**ABOUT THIS EXERCISE:** List each line of the data that holds the string "ipynb".

**DATA IN THIS EXERCISE:**
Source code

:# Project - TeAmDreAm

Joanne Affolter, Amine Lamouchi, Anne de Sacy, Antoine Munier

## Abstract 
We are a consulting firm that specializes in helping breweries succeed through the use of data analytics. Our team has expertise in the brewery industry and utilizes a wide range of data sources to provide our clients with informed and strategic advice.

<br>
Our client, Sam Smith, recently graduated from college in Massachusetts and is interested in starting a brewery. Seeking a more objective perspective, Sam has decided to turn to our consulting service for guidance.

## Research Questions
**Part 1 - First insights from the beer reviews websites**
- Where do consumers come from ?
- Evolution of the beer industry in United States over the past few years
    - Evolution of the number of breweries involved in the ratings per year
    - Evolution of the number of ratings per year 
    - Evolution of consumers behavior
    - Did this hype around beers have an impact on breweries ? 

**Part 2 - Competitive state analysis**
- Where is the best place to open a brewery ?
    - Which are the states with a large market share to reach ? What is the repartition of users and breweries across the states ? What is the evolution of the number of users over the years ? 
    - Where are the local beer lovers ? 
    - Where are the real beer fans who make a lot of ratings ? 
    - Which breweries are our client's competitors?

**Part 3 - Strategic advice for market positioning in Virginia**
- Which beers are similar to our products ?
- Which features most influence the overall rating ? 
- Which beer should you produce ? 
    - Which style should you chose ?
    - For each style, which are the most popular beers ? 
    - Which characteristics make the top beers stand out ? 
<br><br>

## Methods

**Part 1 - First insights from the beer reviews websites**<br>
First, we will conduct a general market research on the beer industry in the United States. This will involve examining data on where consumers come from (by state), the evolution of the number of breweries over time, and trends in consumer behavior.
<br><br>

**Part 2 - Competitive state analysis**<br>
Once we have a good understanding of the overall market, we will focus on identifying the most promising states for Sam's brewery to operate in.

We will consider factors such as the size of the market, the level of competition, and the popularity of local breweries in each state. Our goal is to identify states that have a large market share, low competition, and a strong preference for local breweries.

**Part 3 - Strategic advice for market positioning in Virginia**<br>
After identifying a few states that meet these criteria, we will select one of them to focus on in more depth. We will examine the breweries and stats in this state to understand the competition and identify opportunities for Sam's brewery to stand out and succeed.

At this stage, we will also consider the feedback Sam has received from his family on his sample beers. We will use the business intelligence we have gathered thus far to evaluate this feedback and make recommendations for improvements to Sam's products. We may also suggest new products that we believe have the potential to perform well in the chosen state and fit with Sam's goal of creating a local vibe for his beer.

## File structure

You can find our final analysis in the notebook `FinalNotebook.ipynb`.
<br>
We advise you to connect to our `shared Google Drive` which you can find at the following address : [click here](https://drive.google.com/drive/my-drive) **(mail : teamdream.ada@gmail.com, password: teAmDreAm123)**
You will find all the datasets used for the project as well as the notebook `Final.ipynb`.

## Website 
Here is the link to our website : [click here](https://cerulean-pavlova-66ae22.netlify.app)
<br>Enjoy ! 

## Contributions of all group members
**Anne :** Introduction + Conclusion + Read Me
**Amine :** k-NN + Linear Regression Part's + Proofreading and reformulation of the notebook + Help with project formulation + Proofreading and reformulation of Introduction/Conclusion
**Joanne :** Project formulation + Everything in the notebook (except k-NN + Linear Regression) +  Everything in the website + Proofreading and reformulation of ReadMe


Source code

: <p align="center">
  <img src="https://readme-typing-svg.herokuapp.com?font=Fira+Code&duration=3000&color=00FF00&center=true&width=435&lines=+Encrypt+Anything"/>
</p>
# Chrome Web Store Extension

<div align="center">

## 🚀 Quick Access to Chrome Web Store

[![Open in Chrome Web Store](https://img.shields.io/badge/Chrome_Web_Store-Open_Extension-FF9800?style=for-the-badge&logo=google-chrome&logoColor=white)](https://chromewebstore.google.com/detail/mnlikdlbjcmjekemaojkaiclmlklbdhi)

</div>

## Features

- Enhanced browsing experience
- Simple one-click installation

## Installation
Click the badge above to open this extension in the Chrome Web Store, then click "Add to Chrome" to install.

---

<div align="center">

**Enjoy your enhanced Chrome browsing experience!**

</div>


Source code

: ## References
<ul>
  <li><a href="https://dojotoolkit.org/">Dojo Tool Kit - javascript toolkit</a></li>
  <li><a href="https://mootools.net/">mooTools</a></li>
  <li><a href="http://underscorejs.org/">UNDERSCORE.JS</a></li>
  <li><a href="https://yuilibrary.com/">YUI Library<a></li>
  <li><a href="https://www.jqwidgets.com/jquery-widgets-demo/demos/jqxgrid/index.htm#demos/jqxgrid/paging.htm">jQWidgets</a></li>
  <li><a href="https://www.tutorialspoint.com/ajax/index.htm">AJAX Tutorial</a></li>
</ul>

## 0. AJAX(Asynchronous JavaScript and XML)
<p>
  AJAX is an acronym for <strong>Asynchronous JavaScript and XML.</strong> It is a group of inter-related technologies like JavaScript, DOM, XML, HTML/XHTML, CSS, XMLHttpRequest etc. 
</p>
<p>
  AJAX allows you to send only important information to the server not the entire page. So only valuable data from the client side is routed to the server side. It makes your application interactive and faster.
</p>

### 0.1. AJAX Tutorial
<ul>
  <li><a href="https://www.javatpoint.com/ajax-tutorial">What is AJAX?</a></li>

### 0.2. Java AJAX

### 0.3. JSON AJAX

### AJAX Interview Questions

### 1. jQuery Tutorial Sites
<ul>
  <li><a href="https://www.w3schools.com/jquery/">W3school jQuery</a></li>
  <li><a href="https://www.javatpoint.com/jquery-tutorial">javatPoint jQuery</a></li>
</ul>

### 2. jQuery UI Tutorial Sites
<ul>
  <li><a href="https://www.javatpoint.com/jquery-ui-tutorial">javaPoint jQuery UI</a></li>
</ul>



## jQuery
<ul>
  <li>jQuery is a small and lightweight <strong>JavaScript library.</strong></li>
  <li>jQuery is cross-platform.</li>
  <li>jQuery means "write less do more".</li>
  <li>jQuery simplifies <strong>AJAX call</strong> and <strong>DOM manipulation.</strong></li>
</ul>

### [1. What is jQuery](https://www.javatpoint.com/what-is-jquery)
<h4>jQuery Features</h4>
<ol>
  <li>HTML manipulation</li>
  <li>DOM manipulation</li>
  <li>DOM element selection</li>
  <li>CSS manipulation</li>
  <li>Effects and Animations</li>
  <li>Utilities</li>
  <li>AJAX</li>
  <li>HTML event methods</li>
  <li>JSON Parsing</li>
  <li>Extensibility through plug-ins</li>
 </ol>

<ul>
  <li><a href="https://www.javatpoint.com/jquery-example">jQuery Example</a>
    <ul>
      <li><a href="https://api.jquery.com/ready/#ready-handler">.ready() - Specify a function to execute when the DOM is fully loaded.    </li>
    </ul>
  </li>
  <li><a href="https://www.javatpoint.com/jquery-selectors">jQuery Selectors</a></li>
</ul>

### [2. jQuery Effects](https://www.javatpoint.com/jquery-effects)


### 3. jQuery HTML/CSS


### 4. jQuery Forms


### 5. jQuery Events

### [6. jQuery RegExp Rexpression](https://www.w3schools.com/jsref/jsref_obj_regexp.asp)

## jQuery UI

**SOLUTION TO THIS PROBLEM:**
You can find our final analysis in the notebook `FinalNotebook.ipynb`.
You will find all the datasets used for the project as well as the notebook `Final.ipynb`.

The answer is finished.